Aujourd’hui, s’allonger sur un divan et s’étaler en long et en large sur les soubresauts de sa vie conjugale et familiale, moyennant une coquette somme, est une activité bien éloignée de la prise de l’Arc de Triomphe. Les messes basses dans les cabinets feutrés des psys semblent plutôt indiquer le repli d’une certaine classe sociale sur sa petite personne. A-politique donc, voire anti-politique. C’est que certains psychanalystes ont bien aidé les mouvements sociaux à les prendre en grippe, et leur participation aux débats médiatiques sur la sexualité, le genre, la famille, va de mal en pis.

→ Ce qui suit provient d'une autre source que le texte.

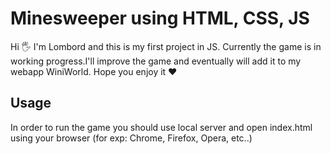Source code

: 
# Minesweeper using HTML, CSS, JS

Hi 🖐 I'm Lombord and this is my first project in JS. Currently the game is 
in working progress.I'll improve the game and eventually will add it to my webapp WiniWorld. Hope you enjoy it ❤




## Usage

In order to run the game you should use local server and open index.html using your browser (for exp: Chrome, Firefox, Opera, etc..)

Mathilda Audasso nous montre qu’il y a tout de même un pan de la psychanalyse qui s’est renouvelé théoriquement, en assimilant les pensées critiques féministes, queers, et décoloniales. Dans Dix idées reçues sur la psychanalyse, elle propose de revenir sur les malentendus et les controverses qui expliquent le désaveu des mouvements de gauche, et elle soutient que, face à la tendance à réduire les faits sociaux à l’économie, la psychanalyse a le mérite de poser la question du désir, des affects, des visions du monde. Bien sûr, la psychanalyse se fonde sur une théorie de la personne, et non de la société, et ne porte en elle aucune promesse proprement politique, au sens programmatique, mais elle porte en elle une force critique. En suspendant tout jugement moral, et en proposant un espace-temps auquel est dénié toute utilité sociale directe, elle interroge la fonction et la valeur des normes sociales, de nos représentations du « bonheur », de la « santé mentale », de la « réussite » etc. En revenant aux textes de Freud et Lacan, et en les passant au crible de la critique, notre invitée nous invite à porter un regard nouveau sur cette tradition de pensée.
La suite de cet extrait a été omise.